Les communications téléphoniques étaient coupées depuis quelques jours entre Munau et nous, sans que nous sachions s’il fallait l’attribuer à la tempête ou à l’ennemi. En réalité, le village était tombé entre les mains des Rouges la veille de Noël ; le reste durement éprouvé des troupes de Broussaroff était cantonné à Gourna. Broussaroff lui-même était gravement blessé ; il mourut une semaine plus tard. Dans l’absence d’autres chefs, la responsabilité de la retraite m’incomba.

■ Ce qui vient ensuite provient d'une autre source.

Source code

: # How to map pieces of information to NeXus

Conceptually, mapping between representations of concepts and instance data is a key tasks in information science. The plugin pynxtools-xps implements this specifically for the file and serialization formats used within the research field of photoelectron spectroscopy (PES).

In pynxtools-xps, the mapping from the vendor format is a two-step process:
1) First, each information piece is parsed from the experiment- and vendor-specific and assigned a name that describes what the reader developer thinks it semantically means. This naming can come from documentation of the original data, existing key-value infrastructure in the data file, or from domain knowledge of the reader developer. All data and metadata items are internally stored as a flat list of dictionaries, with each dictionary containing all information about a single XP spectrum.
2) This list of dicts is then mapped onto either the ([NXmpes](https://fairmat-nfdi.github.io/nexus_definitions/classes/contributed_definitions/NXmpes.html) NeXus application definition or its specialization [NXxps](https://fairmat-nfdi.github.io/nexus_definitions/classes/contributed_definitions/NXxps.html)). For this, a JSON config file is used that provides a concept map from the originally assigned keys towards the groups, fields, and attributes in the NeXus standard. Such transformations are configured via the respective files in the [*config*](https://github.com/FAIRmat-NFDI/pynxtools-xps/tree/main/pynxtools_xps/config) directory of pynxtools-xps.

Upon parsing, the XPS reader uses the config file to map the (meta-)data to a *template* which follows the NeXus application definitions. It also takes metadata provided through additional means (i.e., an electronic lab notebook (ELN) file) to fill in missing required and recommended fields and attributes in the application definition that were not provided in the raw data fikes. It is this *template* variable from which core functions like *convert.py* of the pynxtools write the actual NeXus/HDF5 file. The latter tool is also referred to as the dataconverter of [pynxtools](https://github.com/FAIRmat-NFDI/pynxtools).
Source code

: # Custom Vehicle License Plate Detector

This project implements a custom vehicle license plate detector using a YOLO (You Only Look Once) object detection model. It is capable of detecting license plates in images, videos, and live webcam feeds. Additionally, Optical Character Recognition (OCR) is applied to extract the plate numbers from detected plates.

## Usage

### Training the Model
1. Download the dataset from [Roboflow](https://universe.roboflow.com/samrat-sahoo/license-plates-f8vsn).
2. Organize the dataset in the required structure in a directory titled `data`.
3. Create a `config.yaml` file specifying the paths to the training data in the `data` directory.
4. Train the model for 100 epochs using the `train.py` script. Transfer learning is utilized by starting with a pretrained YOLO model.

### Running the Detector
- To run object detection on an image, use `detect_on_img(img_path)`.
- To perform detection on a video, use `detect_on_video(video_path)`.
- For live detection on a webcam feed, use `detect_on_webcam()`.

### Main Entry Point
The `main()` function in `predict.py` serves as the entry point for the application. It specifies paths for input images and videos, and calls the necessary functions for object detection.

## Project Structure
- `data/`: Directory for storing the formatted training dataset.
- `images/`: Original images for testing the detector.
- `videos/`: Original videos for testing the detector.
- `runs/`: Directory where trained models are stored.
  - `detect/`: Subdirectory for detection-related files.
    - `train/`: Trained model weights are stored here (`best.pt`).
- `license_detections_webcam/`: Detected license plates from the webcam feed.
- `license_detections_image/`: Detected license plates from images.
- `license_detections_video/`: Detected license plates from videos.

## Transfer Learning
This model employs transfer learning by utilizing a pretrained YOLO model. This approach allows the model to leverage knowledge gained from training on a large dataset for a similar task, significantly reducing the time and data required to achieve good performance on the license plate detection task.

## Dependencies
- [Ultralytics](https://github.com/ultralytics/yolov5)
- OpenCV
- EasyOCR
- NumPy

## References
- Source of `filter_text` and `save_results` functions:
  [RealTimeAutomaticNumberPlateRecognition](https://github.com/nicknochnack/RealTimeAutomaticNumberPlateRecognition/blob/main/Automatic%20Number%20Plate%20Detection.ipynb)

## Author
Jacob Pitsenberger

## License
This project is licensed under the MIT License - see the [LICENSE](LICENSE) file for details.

Je tentai une contre-attaque sur Munau, dans l’espoir de rentrer en possession des prisonniers et du matériel de guerre, ce qui ne réussit qu’à nous affaiblir davantage. Broussaroff, dans ses moments de lucidité, s’obstinait à ne pas quitter Gourna, dont il s’exagérait l’importance stratégique ; j’ai d’ailleurs toujours considéré comme un incapable ce soi-disant héros de l’offensive de 1914 contre notre Prusse Orientale. Il devenait indispensable que l’un de nous allât chercher Rugen à Kratovicé, et se chargeât ensuite de porter à von Wirtz un rapport exact sur la situation, ou plutôt deux rapports, celui de Broussaroff et le mien. Si j’ai choisi Volkmar pour cette mission, c’est que lui seul possédait la souplesse nécessaire pour traiter avec le Commandant en chef, comme aussi pour décider Rugen à nous rejoindre ; car je n’ai pas dit qu’une des particularités de Paul était de nourrir pour les officiers de la Russie impériale une aversion surprenante même dans nos rangs, pourtant presque aussi irréductiblement hostiles aux émigrés qu’aux Bolcheviks eux-mêmes. De plus, et par une curieuse déformation professionnelle, le dévouement que Paul témoignait aux blessés ne dépassait pas les murs de son ambulance ; Broussaroff mourant à Gourna l’intéressait moins que le premier venu de ses opérés de la veille.